# Task brief
Give every entry again, word for word and in full.

# Collected data
^^^^

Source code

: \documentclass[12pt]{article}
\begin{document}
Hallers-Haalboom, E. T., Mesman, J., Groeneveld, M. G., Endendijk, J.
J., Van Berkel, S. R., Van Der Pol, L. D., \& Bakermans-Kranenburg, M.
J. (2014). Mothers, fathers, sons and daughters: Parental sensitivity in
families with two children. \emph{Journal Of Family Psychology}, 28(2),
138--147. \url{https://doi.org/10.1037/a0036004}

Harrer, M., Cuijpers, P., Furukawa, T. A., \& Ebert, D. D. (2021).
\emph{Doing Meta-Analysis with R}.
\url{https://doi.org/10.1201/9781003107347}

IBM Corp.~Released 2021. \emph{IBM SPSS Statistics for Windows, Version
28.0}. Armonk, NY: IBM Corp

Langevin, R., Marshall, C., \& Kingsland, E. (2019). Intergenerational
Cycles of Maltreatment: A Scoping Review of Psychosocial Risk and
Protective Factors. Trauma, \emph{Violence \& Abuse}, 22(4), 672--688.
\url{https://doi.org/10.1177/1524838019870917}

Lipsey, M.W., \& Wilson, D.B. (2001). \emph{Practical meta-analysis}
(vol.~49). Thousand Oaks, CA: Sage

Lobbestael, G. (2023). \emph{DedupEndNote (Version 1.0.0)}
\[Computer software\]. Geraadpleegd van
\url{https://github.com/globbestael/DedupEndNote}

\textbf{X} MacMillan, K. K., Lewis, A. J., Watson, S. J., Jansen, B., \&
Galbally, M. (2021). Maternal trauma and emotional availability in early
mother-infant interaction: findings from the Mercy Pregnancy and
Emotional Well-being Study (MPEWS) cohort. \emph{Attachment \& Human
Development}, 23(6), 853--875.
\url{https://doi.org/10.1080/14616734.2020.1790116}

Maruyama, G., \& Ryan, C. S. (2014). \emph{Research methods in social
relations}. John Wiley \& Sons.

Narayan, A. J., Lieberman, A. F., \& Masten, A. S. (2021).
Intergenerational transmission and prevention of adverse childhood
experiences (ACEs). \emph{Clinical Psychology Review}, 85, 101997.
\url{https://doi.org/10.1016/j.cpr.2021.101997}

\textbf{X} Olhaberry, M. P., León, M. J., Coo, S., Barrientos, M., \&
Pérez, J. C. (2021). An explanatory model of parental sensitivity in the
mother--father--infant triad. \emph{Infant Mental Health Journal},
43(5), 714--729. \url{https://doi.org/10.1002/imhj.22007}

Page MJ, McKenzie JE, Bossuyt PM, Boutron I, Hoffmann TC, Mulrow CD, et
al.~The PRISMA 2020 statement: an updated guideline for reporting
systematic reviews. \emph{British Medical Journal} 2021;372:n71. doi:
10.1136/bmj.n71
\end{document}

^^^^

# Exercise result
Source code

: \documentclass[12pt]{article}
\begin{document}
Hallers-Haalboom, E. T., Mesman, J., Groeneveld, M. G., Endendijk, J.
J., Van Berkel, S. R., Van Der Pol, L. D., \& Bakermans-Kranenburg, M.
J. (2014). Mothers, fathers, sons and daughters: Parental sensitivity in
families with two children. \emph{Journal Of Family Psychology}, 28(2),
138--147. \url{https://doi.org/10.1037/a0036004}

Harrer, M., Cuijpers, P., Furukawa, T. A., \& Ebert, D. D. (2021).
\emph{Doing Meta-Analysis with R}.
\url{https://doi.org/10.1201/9781003107347}

IBM Corp.~Released 2021. \emph{IBM SPSS Statistics for Windows, Version
28.0}. Armonk, NY: IBM Corp

Langevin, R., Marshall, C., \& Kingsland, E. (2019). Intergenerational
Cycles of Maltreatment: A Scoping Review of Psychosocial Risk and
Protective Factors. Trauma, \emph{Violence \& Abuse}, 22(4), 672--688.
\url{https://doi.org/10.1177/1524838019870917}

Lipsey, M.W., \& Wilson, D.B. (2001). \emph{Practical meta-analysis}
(vol.~49). Thousand Oaks, CA: Sage

Lobbestael, G. (2023). \emph{DedupEndNote (Version 1.0.0)}
\[Computer software\]. Geraadpleegd van
\url{https://github.com/globbestael/DedupEndNote}

\textbf{X} MacMillan, K. K., Lewis, A. J., Watson, S. J., Jansen, B., \&
Galbally, M. (2021). Maternal trauma and emotional availability in early
mother-infant interaction: findings from the Mercy Pregnancy and
Emotional Well-being Study (MPEWS) cohort. \emph{Attachment \& Human
Development}, 23(6), 853--875.
\url{https://doi.org/10.1080/14616734.2020.1790116}

Maruyama, G., \& Ryan, C. S. (2014). \emph{Research methods in social
relations}. John Wiley \& Sons.

Narayan, A. J., Lieberman, A. F., \& Masten, A. S. (2021).
Intergenerational transmission and prevention of adverse childhood
experiences (ACEs). \emph{Clinical Psychology Review}, 85, 101997.
\url{https://doi.org/10.1016/j.cpr.2021.101997}

\textbf{X} Olhaberry, M. P., León, M. J., Coo, S., Barrientos, M., \&
Pérez, J. C. (2021). An explanatory model of parental sensitivity in the
mother--father--infant triad. \emph{Infant Mental Health Journal},
43(5), 714--729. \url{https://doi.org/10.1002/imhj.22007}

Page MJ, McKenzie JE, Bossuyt PM, Boutron I, Hoffmann TC, Mulrow CD, et
al.~The PRISMA 2020 statement: an updated guideline for reporting
systematic reviews. \emph{British Medical Journal} 2021;372:n71. doi:
10.1136/bmj.n71
\end{document}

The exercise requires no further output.